The imagination of modern marketing men has been let loose on the once simple flag of St George. Breweries put their logos into the white quarters of the flag to link their product to the ubiquitous flags. Other flags are decorated with a silhouette of a mounted knight in armour piercing a fierce dragon with a lance. Some combine the coat of arms of England with the flag of St George by displaying three lions on the flag. Advertisements show jocular knights in armour and a surcoat displaying the flag enjoying a wide variety of products seeking to gain sales by being linked to the patron saint of England.
St George and his flag have entered the public life of England in a big way. Fully grown men dress up as St George to go to football matches or to slip down the pub to watch English cricketers take on foreign rivals on giant television screens.

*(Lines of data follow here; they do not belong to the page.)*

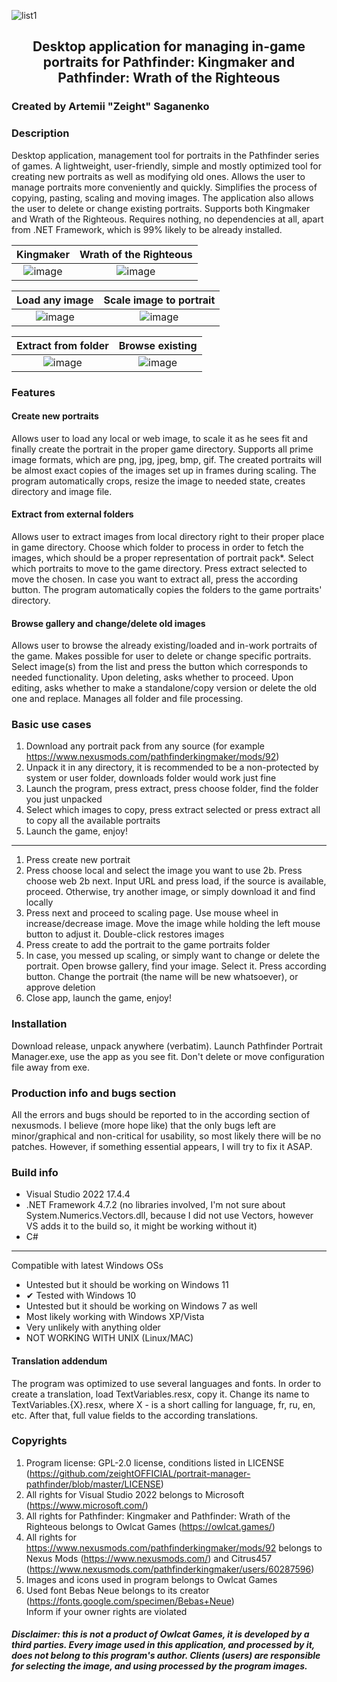 ![list1](https://user-images.githubusercontent.com/50341618/227392274-89674a5f-96f7-4113-92f9-152702ebffe4.png)

## <p align="center">Desktop application for managing in-game portraits for Pathfinder: Kingmaker and Pathfinder: Wrath of the Righteous</p>

### Created by Artemii "Zeight" Saganenko

### Description

Desktop application, management tool for portraits in the Pathfinder series of games. A lightweight, user-friendly, simple and mostly optimized tool for creating new portraits as well as modifying old ones. Allows the user to manage portraits more conveniently and quickly. Simplifies the process of copying, pasting, scaling and moving images. The application also allows the user to delete or change existing portraits. Supports both Kingmaker and Wrath of the Righteous. Requires nothing, no dependencies at all, apart from .NET Framework, which is 99% likely to be already installed. 


| Kingmaker | Wrath of the Righteous |
| :-------: | :--------------------: |
|![image](https://user-images.githubusercontent.com/50341618/227395883-6e96df36-069f-4b47-8f40-6fe7b38a1ec0.png)|![image](https://user-images.githubusercontent.com/50341618/227396112-714300c1-10d6-42fe-b76b-b2b0670e0e7f.png)|

| Load any image | Scale image to portrait |
| :------------: | :---------------------: |
|![image](https://user-images.githubusercontent.com/50341618/227396290-3f63cf1a-4139-479b-9877-230e772bf13b.png)|![image](https://user-images.githubusercontent.com/50341618/227396316-67fc3ada-200f-4f36-adf4-586c4d5196b8.png)|

| Extract from folder | Browse existing |
| :-----------------: | :-------------: |
|![image](https://user-images.githubusercontent.com/50341618/227396815-0a2a97e1-169d-4861-b667-9c41cc6b5cf6.png)|![image](https://user-images.githubusercontent.com/50341618/227396755-de05f69f-01c9-47af-a005-577693399463.png)|

### Features

#### Create new portraits
Allows user to load any local or web image, to scale it as he sees fit and finally create the portrait in the proper game directory. Supports all prime image formats, which are png, jpg, jpeg, bmp, gif. The created portraits will be almost exact copies of the images set up in frames during scaling. The program automatically crops, resize the image to needed state, creates directory and image file.

#### Extract from external folders
Allows user to extract images from local directory right to their proper place in game directory. Choose which folder to process in order to fetch the images, which should be a proper representation of portrait pack*. Select which portraits to move to the game directory. Press extract selected to move the chosen. In case you want to extract all, press the according button. The program automatically copies the folders to the game portraits' directory.

#### Browse gallery and change/delete old images
Allows user to browse the already existing/loaded and in-work portraits of the game. Makes possible for user to delete or change specific portraits. Select image(s) from the list and press the button which corresponds to needed functionality. Upon deleting, asks whether to proceed. Upon editing, asks whether to make a standalone/copy version or delete the old one and replace. Manages all folder and file processing. 

### Basic use cases
1. Download any portrait pack from any source (for example https://www.nexusmods.com/pathfinderkingmaker/mods/92)
2. Unpack it in any directory, it is recommended to be a non-protected by system or user folder, downloads folder would work just fine
3. Launch the program, press extract, press choose folder, find the folder you just unpacked
4. Select which images to copy, press extract selected or press extract all to copy all the available portraits
5. Launch the game, enjoy!
---
1. Press create new portrait
2. Press choose local and select the image you want to use
  2b. Press choose web
  2b next. Input URL and press load, if the source is available, proceed. Otherwise, try another image, or simply download it and find locally
3. Press next and proceed to scaling page. Use mouse wheel in increase/decrease image. Move the image while holding the left mouse button to adjust it. Double-click restores images
4. Press create to add the portrait to the game portraits folder
5. In case, you messed up scaling, or simply want to change or delete the portrait. Open browse gallery, find your image. Select it. Press according button. Change the portrait (the name will be new whatsoever), or approve deletion 
5. Close app, launch the game, enjoy!

### Installation
Download release, unpack anywhere (verbatim). Launch Pathfinder Portrait Manager.exe, use the app as you see fit. Don't delete or move configuration file away from exe.

### Production info and bugs section
All the errors and bugs should be reported to in the according section of nexusmods. I believe (more hope like) that the only bugs left are minor/graphical and non-critical for usability, so most likely there will be no patches. However, if something essential appears, I will try to fix it ASAP.

### Build info
* Visual Studio 2022 17.4.4
* .NET Framework 4.7.2 (no libraries involved, I'm not sure about System.Numerics.Vectors.dll, because I did not use Vectors, however VS adds it to the build so, it might be working without it)
* C#
---
Compatible with latest Windows OSs 
* Untested but it should be working on Windows 11
* ✔ Tested with Windows 10
* Untested but it should be working on Windows 7 as well
* Most likely working with Windows XP/Vista
* Very unlikely with anything older
* NOT WORKING WITH UNIX (Linux/MAC)

#### Translation addendum
The program was optimized to use several languages and fonts. In order to create a translation, load TextVariables.resx, copy it. Change its name to TextVariables.{X}.resx, where X - is a short calling for language, fr, ru, en, etc. After that, full value fields to the according translations. 

### Copyrights
1. Program license: GPL-2.0 license, conditions listed in LICENSE (https://github.com/zeightOFFICIAL/portrait-manager-pathfinder/blob/master/LICENSE)
2. All rights for Visual Studio 2022 belongs to Microsoft (https://www.microsoft.com/)
3. All rights for Pathfinder: Kingmaker and Pathfinder: Wrath of the Righteous belongs to Owlcat Games (https://owlcat.games/)
4. All rights for https://www.nexusmods.com/pathfinderkingmaker/mods/92 belongs to Nexus Mods (https://www.nexusmods.com/) and Citrus457 (https://www.nexusmods.com/pathfinderkingmaker/users/60287596)
5. Images and icons used in program belongs to Owlcat Games
6. Used font Bebas Neue belongs to its creator (https://fonts.google.com/specimen/Bebas+Neue)<br>
Inform if your owner rights are violated
##### Disclaimer: this is not a product of Owlcat Games, it is developed by a third parties. Every image used in this application, and processed by it, does not belong to this program's author. Clients (users) are responsible for selecting the image, and using processed by the program images.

His flag is emblazoned on supermarket packs to show that the apples, steaks or lager within was produced in England.
In part this modern obsession with St George has got a lot to do with the marvels of modern manufacturing. Time was when flags were expensive things to buy. Coloured dyes that would remain true in sun, rain and wind were pricey to make and costly to fix on cloth. Now with new synthetic fabrics and artificial dyes, a pound or two will buy you a colourful flag that would previously have set you back half a day’s wages. Flags, costumes and outfits are cheap enough to be bought, used and discarded without much cost.
But there is also something about St George himself that captures the English mind. In the public imagination, St George is a bold, fearless and hearty chap. He thinks nothing of grabbing sword or lance to rush into battle against a ferocious dragon to save a pretty damsel. No doubt he would be just as ready to hurl himself into battle to slaughter foreign enemies of England. And nobody can be in much doubt that he would celebrate his victory with a vast platter of sausages, steaks and chips washed down with a beer or two, while belting out a singalong chant with his mates.

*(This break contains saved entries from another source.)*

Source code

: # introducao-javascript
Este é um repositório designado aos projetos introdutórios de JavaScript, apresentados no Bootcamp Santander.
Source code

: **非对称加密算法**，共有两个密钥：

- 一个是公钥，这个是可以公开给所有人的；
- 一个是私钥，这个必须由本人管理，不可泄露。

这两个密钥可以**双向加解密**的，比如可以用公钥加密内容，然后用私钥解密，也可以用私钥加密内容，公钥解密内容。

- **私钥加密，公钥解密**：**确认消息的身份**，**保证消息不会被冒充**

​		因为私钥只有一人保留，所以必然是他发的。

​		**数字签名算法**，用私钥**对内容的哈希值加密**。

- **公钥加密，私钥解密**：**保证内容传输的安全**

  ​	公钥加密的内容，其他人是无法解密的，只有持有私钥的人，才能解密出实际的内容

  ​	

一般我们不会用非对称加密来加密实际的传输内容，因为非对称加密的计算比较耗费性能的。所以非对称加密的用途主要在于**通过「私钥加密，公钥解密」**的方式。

St George’s image is decidedly male and working class. In these days when politicians tell us that “we are all middle class now”, submerge England into a bureaucratic European Union and seek to embrace a touchy-feely empathy with the world, St George gallops out on his white horse to remind us of a very different England. When the football World Cup comes around it is Council estates and areas of smaller houses that are festooned with red and white, and it is white vans that carry the largest flags.
Big, bold, brave and determined to enjoy himself while cheerfully slaughtering his enemies, St George is seen in much the same way as the English like to think of themselves.
But what was the real St George like? How has he come to embody the more robust virtues of the English? To find the answers we must set out on the trail of the real St George.